Background

The World Health Organization (WHO) estimated 660,000 deaths in 2011 directly attributed to malaria, approximately half of the world’s population being at risk of infection [1]. The disease has re-emerged in several Central Asian countries and in Southeast Asia partly because of relenting malaria control efforts and the emergence of parasite resistance to the most commonly used anti-malarial drugs [2]. In many regions the vectors have become resistant to the main insecticides and cases of artemisinin resistance have been reported from the Greater Mekong subregion [36].

Resistance to chloroquine and sulphadoxine/pyrimethamine (S/P) has been reported from Bangladesh [1] but until now there is no evidence that artemisinin resistance has spread westwards to Bangladesh, which traditionally forms a gateway to the Indian Subcontinent [7].

In 2004 the Ministry of Public Health and Family Welfare of Bangladesh revised the malaria treatment guidelines, introducing artemisinin-based combination therapy (ACT) in areas with resistance against chloroquine and S/P [1]. However, ACT was not deployed on a major scale until 2007. Despite the introduction and distribution of ACT in the last years the WHO reports a 70% increase in case numbers between 2000 and 2010 in Bangladesh.

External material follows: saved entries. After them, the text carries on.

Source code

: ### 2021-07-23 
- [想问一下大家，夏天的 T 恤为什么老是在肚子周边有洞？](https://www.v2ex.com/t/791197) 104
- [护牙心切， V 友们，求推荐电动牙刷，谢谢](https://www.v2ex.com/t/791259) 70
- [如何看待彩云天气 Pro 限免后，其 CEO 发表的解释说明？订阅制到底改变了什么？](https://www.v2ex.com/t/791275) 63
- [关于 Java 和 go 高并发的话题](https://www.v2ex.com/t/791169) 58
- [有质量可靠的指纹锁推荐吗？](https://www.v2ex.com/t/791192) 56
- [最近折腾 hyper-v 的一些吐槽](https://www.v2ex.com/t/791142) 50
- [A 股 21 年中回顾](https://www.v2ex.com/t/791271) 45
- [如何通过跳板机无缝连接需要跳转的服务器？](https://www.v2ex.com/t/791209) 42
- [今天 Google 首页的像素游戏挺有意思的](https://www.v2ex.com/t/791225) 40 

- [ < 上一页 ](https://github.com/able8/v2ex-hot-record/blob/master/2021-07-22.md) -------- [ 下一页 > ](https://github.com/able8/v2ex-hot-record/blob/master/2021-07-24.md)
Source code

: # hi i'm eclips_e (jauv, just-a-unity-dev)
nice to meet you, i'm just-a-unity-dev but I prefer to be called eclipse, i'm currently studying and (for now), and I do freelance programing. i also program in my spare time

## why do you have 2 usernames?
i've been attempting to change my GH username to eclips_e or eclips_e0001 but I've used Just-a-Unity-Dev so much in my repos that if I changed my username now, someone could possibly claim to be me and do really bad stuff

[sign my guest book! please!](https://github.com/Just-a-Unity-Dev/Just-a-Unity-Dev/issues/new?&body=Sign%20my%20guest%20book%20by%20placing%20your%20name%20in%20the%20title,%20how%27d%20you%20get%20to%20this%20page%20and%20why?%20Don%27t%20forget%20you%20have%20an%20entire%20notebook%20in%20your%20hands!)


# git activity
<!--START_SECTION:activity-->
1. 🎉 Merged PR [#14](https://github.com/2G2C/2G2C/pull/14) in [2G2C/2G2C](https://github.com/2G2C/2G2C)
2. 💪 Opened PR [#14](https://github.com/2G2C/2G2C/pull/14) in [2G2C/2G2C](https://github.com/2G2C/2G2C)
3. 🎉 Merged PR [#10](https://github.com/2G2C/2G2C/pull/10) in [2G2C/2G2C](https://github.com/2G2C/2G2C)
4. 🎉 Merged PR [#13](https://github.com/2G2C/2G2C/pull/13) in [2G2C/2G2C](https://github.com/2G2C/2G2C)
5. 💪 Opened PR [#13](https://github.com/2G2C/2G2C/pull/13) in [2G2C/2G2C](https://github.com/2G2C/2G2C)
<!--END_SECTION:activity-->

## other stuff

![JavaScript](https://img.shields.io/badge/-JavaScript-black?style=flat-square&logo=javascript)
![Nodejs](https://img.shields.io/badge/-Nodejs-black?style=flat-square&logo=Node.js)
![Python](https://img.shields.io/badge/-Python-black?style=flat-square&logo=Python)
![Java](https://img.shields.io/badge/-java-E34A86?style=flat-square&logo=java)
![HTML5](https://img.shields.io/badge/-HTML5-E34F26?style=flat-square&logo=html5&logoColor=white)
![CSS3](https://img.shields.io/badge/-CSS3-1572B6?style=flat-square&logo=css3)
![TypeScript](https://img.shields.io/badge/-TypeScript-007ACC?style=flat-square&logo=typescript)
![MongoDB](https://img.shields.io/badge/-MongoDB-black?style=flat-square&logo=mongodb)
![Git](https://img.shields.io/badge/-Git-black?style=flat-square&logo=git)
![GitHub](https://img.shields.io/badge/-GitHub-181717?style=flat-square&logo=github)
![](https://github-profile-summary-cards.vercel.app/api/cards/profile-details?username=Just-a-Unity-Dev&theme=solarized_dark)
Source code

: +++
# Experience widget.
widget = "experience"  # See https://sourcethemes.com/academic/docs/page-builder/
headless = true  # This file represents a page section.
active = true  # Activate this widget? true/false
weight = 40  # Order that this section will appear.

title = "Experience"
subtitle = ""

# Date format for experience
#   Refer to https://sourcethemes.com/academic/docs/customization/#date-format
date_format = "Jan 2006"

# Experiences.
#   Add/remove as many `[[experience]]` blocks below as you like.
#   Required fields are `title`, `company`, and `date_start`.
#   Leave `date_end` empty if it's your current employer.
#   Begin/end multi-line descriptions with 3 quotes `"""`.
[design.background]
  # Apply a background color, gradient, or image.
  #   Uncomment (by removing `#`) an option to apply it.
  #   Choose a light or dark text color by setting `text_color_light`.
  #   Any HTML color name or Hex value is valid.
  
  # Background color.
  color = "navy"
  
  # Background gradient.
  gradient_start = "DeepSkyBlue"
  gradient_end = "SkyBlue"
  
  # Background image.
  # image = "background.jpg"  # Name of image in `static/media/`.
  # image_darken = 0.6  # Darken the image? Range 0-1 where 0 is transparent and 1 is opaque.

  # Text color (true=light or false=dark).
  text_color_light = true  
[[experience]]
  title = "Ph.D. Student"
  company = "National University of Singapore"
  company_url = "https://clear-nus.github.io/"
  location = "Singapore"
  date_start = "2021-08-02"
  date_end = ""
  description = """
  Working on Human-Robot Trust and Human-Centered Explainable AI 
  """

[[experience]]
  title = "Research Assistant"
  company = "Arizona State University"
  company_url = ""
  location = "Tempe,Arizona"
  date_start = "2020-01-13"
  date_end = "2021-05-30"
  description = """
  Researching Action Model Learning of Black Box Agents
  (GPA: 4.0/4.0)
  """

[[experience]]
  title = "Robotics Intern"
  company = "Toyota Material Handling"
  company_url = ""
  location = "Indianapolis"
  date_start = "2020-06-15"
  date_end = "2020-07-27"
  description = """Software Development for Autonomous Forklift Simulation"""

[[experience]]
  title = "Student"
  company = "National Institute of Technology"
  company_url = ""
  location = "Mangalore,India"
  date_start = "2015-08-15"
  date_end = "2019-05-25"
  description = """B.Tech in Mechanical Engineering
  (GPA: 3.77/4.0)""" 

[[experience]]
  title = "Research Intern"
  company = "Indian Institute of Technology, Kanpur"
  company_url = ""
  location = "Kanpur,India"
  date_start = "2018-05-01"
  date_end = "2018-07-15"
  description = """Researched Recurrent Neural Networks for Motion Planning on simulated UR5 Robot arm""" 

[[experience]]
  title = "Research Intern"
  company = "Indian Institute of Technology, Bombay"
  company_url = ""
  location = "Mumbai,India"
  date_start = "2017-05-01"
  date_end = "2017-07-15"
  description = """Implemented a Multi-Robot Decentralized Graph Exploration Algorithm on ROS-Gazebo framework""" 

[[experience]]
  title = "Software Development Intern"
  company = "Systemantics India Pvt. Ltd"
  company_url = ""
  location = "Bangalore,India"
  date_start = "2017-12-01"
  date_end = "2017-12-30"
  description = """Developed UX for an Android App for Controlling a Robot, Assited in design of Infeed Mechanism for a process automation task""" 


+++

However, it is difficult to discern the underlying trend in malaria incidence from improved reporting due to continuous improvements in diagnostic facilities [8]. A seemingly contradictory statement was given in the 2012 report where a decrease of 69% in malaria case incidence between 2000 and 2011 has been reported [1]. Due to a shortage of staff in health care facilities and shortcomings in surveillance and information systems there is still a significant lack of data on malaria from this area [9, 10]. Further increasing drug resistance is significantly aggravating the malaria situation and treatment alternatives to currently used anti-malarials are missing [1114].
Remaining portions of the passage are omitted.